The history of the U.S. Supreme Court can be seen as a political pendulum, swinging back and forth between liberal and conservative ideologies. Conservative courts are typically composed of conservative justices appointed by conservative presidents, while liberal courts are made up of liberal justices appointed by liberal presidents.
The name of the chief justice at the time often characterizes these courts. During the 1960s, the pendulum swung to the apex of liberalism with the Warren Court. Chief Justice Earl Warren led the Warren Court from 1953 to 1969. The court adhered to Packer’s Due Process Model, particularly after the judicial activists achieved a majority on the court with the retirement of Justice Frankfurter in 1962. This date marks the true beginning of the civil rights revolution.
The Warren Court
The United States Supreme Court plays a significant role in shaping criminal justice policies. During the 1960s, the Warren Court, led by Chief Justice Earl Warren, emphasized civil rights across the legal spectrum. This liberal court handed down many landmark decisions that redefined the American legal landscape in terms of civil liberties.

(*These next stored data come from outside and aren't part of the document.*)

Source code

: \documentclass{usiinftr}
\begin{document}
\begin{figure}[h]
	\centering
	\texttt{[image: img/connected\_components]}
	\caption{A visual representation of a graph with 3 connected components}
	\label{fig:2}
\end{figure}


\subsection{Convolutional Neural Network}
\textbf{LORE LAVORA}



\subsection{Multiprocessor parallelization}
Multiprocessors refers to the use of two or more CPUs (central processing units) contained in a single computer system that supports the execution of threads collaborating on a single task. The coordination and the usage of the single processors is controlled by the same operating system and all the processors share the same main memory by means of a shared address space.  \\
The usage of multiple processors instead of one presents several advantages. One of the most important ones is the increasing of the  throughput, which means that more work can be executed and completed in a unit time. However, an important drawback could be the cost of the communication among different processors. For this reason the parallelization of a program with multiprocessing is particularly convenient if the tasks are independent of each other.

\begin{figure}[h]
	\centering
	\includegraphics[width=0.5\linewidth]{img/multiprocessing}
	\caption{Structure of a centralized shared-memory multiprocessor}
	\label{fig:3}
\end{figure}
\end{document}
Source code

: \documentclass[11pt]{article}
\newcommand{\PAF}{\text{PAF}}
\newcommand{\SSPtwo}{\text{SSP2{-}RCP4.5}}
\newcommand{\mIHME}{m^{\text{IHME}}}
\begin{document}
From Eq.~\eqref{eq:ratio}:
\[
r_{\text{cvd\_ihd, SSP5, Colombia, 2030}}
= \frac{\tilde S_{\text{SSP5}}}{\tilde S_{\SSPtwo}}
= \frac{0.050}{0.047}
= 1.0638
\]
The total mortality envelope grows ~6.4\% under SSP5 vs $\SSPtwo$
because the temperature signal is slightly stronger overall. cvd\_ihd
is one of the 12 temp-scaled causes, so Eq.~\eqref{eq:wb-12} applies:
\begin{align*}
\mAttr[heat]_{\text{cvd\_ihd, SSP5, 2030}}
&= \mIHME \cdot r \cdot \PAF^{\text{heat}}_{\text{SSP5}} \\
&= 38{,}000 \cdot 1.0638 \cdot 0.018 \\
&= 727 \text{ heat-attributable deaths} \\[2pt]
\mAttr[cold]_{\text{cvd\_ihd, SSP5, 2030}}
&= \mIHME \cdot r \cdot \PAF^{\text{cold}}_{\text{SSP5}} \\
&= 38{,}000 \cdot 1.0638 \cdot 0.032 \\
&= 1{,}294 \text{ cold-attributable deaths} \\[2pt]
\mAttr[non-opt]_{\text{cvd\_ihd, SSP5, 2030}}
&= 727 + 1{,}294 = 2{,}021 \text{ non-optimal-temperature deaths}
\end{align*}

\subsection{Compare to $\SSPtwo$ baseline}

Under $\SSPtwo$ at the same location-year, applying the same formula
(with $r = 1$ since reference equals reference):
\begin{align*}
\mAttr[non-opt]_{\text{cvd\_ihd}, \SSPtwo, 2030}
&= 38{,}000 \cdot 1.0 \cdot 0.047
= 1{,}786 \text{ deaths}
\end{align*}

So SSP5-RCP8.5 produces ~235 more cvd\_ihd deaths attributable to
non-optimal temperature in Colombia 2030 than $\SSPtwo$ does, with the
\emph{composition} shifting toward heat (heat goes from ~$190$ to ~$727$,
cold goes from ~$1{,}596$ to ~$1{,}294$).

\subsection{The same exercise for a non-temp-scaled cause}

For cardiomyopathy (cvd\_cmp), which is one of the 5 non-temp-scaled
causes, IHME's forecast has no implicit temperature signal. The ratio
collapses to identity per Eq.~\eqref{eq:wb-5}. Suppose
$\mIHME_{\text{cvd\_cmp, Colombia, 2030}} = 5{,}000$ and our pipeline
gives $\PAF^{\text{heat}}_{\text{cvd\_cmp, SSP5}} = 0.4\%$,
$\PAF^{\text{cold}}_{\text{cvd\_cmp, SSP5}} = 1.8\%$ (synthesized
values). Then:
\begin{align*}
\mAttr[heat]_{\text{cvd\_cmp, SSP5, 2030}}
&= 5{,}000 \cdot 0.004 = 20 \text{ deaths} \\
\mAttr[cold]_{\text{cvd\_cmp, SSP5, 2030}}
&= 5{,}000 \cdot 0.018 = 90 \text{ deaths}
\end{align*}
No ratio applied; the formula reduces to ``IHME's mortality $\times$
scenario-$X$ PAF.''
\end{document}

Before the 1960s, the Supreme Court seldom interfered with how states conducted their criminal justice systems. However, the Warren Court changed this approach when it passed down its decision in Mapp v. Ohio in 1961. The court would continue to hand down decisions that redefined civil liberties over Warren’s tenure.

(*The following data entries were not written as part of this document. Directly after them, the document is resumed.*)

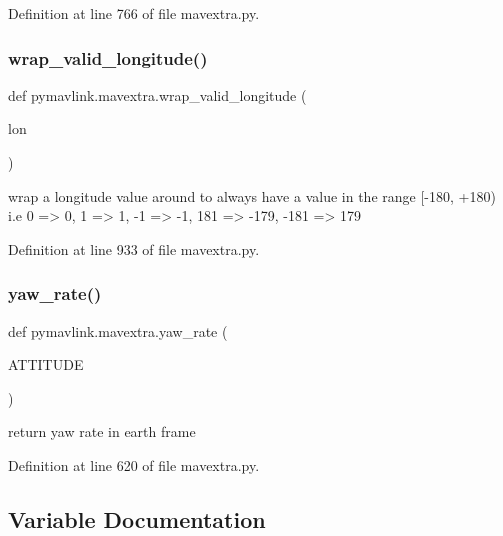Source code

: Definition at line 766 of file mavextra.\+py.

\mbox{\label{namespacepymavlink_1_1mavextra_ab34a549c8b911b6455f2d641af495192}} 
\subsubsection{\texorpdfstring{wrap\_valid\_longitude()}{wrap\_valid\_longitude()}}
{\footnotesize\ttfamily def pymavlink.\+mavextra.\+wrap\+\_\+valid\+\_\+longitude (\begin{DoxyParamCaption}\item[{}]{lon }\end{DoxyParamCaption})}

\begin{DoxyVerb}wrap a longitude value around to always have a value in the range
    [-180, +180) i.e 0 => 0, 1 => 1, -1 => -1, 181 => -179, -181 => 179
\end{DoxyVerb}
 

Definition at line 933 of file mavextra.\+py.

\mbox{\label{namespacepymavlink_1_1mavextra_af1b42c28fc778624954bc9bb5307fcf6}} 
\subsubsection{\texorpdfstring{yaw\_rate()}{yaw\_rate()}}
{\footnotesize\ttfamily def pymavlink.\+mavextra.\+yaw\+\_\+rate (\begin{DoxyParamCaption}\item[{}]{A\+T\+T\+I\+T\+U\+DE }\end{DoxyParamCaption})}

\begin{DoxyVerb}return yaw rate in earth frame\end{DoxyVerb}
 

Definition at line 620 of file mavextra.\+py.



\subsection{Variable Documentation}
\mbox{\label{namespacepymavlink_1_1mavextra_a76fcc483634240cbd986407ea04000e3}} 
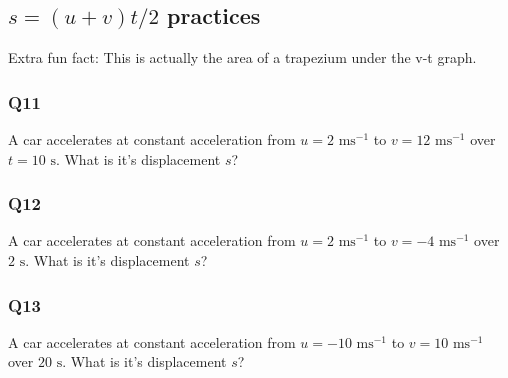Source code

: \documentclass{article}
\begin{document}
\subsection{$s = (u+v)t/2$ practices}
Extra fun fact: This is actually the area of a trapezium under the v-t graph. 
\subsubsection{Q11}
A car accelerates at constant acceleration from $u=2\text{ ms}^{-1}$ to $v=12\text{ ms}^{-1}$ over $t=10\text{ s}$. What is it's displacement $s$?\\[50pt]

\subsubsection{Q12}
A car accelerates at constant acceleration from $u=2\text{ ms}^{-1}$ to $v=-4\text{ ms}^{-1}$ over $2\text{ s}$. What is it's displacement $s$?\\[50pt]

\subsubsection{Q13}
A car accelerates at constant acceleration from $u=-10\text{ ms}^{-1}$ to $v=10\text{ ms}^{-1}$ over $20\text{ s}$. What is it's displacement $s$?\\[50pt]
\end{document}
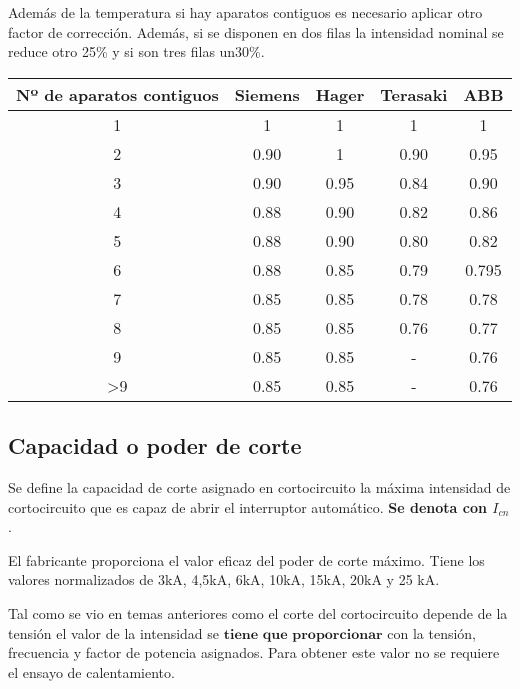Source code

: Además de la temperatura si hay aparatos contiguos es necesario aplicar otro factor de corrección. Además, si se disponen en dos filas la intensidad nominal se reduce otro 25\% y si son tres filas un30\%.
\begin{table}[H]
	\centering
	\begin{tabular}{|c|c|c|c|c|}
		\hline
		\textbf{Nº de aparatos contiguos} & \textbf{Siemens} & \textbf{Hager} & \textbf{Terasaki} & \textbf{ABB} \\ \hline
		1  & 1    & 1    & 1    & 1    \\ \hline
		2  & 0.90 & 1    & 0.90 & 0.95 \\ \hline
		3  & 0.90 & 0.95 & 0.84 & 0.90 \\ \hline
		4  & 0.88 & 0.90 & 0.82 & 0.86 \\ \hline
		5  & 0.88 & 0.90 & 0.80 & 0.82 \\ \hline
		6  & 0.88 & 0.85 & 0.79 & 0.795 \\ \hline
		7  & 0.85 & 0.85 & 0.78 & 0.78  \\ \hline
		8  & 0.85 & 0.85 & 0.76 & 0.77  \\ \hline
		9  & 0.85 & 0.85 & -    & 0.76  \\ \hline
		>9 & 0.85 & 0.85 & -    & 0.76  \\ \hline
	\end{tabular}
\end{table}



\subsection{Capacidad o poder de corte}
Se define la capacidad de corte asignado en cortocircuito la máxima intensidad de cortocircuito que es capaz de abrir el interruptor automático. \textbf{Se denota con $I_{cn}$}.
\newline

El fabricante proporciona el valor eficaz del poder de corte máximo. Tiene los valores normalizados de 3kA, 4,5kA, 6kA, 10kA, 15kA, 20kA y 25 kA.
\newline

Tal como se vio en temas anteriores como el corte del cortocircuito depende de la tensión el valor de la intensidad se $\textbf{tiene que proporcionar}$ con la tensión, frecuencia y factor de potencia asignados. Para obtener este valor no se requiere el ensayo de calentamiento.
\newline

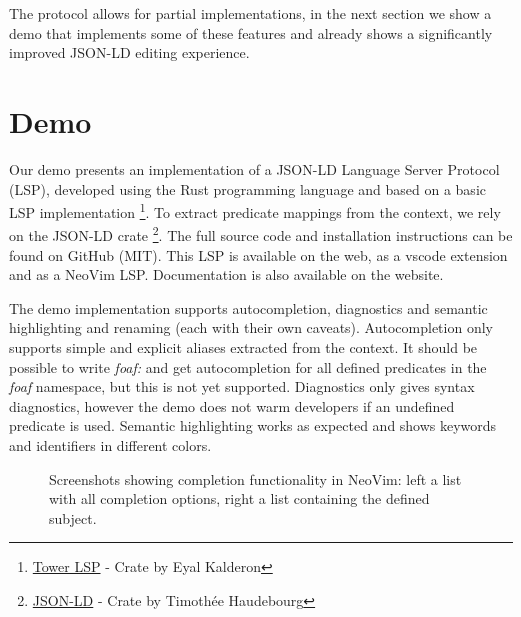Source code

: \documentclass[
]{ceurart}
\begin{document}
The protocol allows for partial implementations, in the next section we show a demo that implements some of these features and already shows a significantly improved JSON-LD editing experience.


\section{Demo}

Our demo presents an implementation of a JSON-LD Language Server Protocol (LSP), developed using the Rust programming language and based on a basic LSP implementation \footnote{\href{https://crates.io/crates/tower-lsp}{Tower LSP} - Crate by Eyal Kalderon}.
To extract predicate mappings from the context, we rely on the JSON-LD crate \footnote{\href{https://crates.io/crates/json-ld}{JSON-LD} - Crate by Timothée Haudebourg}.
The full source code and installation instructions can be found on GitHub (MIT).
This LSP is available on the web, as a vscode extension and as a NeoVim LSP. Documentation is also available on the website. 

The demo implementation supports autocompletion, diagnostics and semantic highlighting and renaming (each with their own caveats). 
Autocompletion only supports simple and explicit aliases extracted from the context. 
It should be possible to write \textit{foaf:} and get autocompletion for all defined predicates in the \textit{foaf} namespace, but this is not yet supported.
Diagnostics only gives syntax diagnostics, however the demo does not warm developers if an undefined predicate is used.
Semantic highlighting works as expected and shows keywords and identifiers in different colors.


\begin{figure}
\centering
{}
\caption{Screenshots showing completion functionality in NeoVim: left a list with all completion options, right a list containing the defined subject.}
\label{fig:complete}
\end{figure}
\end{document}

One landmark decision was Mapp v. Ohio (1961), which applied the exclusionary rule to all law enforcement in the United States, no matter what level of government employed them. The exclusionary rule prohibited illegally obtained evidence from being used against citizens in court. Another landmark decision was Chimel v. California (1969), which established an exception to the warrant requirement known as a search incident to arrest. This decision limited standard police practices and enforced due process.

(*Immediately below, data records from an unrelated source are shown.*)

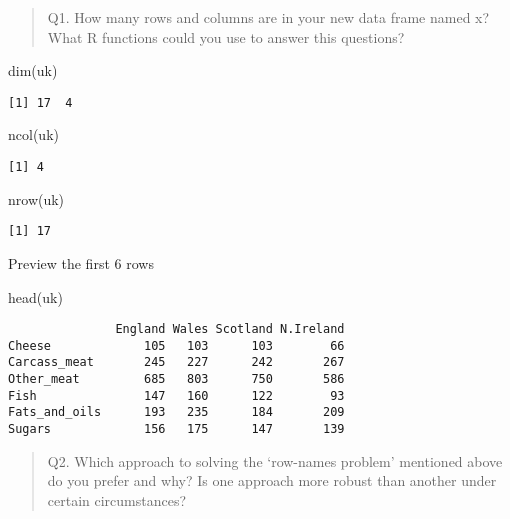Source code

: \documentclass[
  letterpaper,
  DIV=11,
  numbers=noendperiod]{scrartcl}
\newenvironment{Shaded}{\begin{snugshade}}{\end{snugshade}}
\newcommand{\FunctionTok}[1]{\textcolor[rgb]{0.28,0.35,0.67}{#1}}
\newcommand{\NormalTok}[1]{\textcolor[rgb]{0.00,0.23,0.31}{#1}}
\begin{document}
\begin{quote}
Q1. How many rows and columns are in your new data frame named x? What R
functions could you use to answer this questions?
\end{quote}

\begin{Shaded}
\begin{Highlighting}[]
\FunctionTok{dim}\NormalTok{(uk)}
\end{Highlighting}
\end{Shaded}

\begin{verbatim}
[1] 17  4
\end{verbatim}

\begin{Shaded}
\begin{Highlighting}[]
\FunctionTok{ncol}\NormalTok{(uk)}
\end{Highlighting}
\end{Shaded}

\begin{verbatim}
[1] 4
\end{verbatim}

\begin{Shaded}
\begin{Highlighting}[]
\FunctionTok{nrow}\NormalTok{(uk)}
\end{Highlighting}
\end{Shaded}

\begin{verbatim}
[1] 17
\end{verbatim}

Preview the first 6 rows

\begin{Shaded}
\begin{Highlighting}[]
\FunctionTok{head}\NormalTok{(uk)}
\end{Highlighting}
\end{Shaded}

\begin{verbatim}
               England Wales Scotland N.Ireland
Cheese             105   103      103        66
Carcass_meat       245   227      242       267
Other_meat         685   803      750       586
Fish               147   160      122        93
Fats_and_oils      193   235      184       209
Sugars             156   175      147       139
\end{verbatim}

\begin{quote}
Q2. Which approach to solving the `row-names problem' mentioned above do
you prefer and why? Is one approach more robust than another under
certain circumstances?
\end{quote}
\end{document}
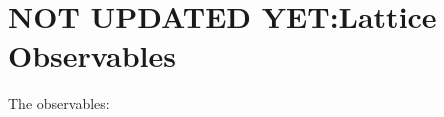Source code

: \documentclass[../../RotatingBosons.tex]{subfiles}
\begin{document}
%



\section{\label{NRRBObservables}NOT UPDATED YET:Lattice Observables}
The observables:
\end{document}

The Warren Court’s decisions significantly impacted due process and defendants’ rights. In Gideon v. Wainwright (1963), the court held that indigent defendants facing jail time had the right to appointed counsel if they could not afford their own lawyer. Miranda v. Arizona (1966) ruled that police must inform suspects of certain rights before custodial interrogation. However, not all decisions benefited criminal defendants. In Terry v. Ohio (1968), the Court ruled that the police could search suspects for weapons with less than probable cause. This lesser standard of proof has become known as reasonable suspicion.
Movement Towards Conservatism
During the 1970s, the composition of the Supreme Court began to change, and the pendulum swung back towards conservatism. Republican presidents like Nixon, Reagan, and Bush replaced retiring liberal justices. By the end of the first Bush administration, the court had shifted from the liberal Warren Court to a more conservative body. This new court created many exceptions to the protections established by the Warren Court, expanding lawful investigative activities for law enforcement. This change did not only happen within the courts but also extended to the executive and legislative branches.
The Burger Court served from 1969 to 1986 and was known for its more conservative ideology than its predecessor, the Warren Court. However, despite the presence of Burger, a conservative justice appointed by Nixon, the court did not become decisively conservative, as there was no conservative majority. In many respects, the Burger Court was transitional in many respects, serving as a bridge between the Warren Court and the more conservative Rehnquist Court that followed it.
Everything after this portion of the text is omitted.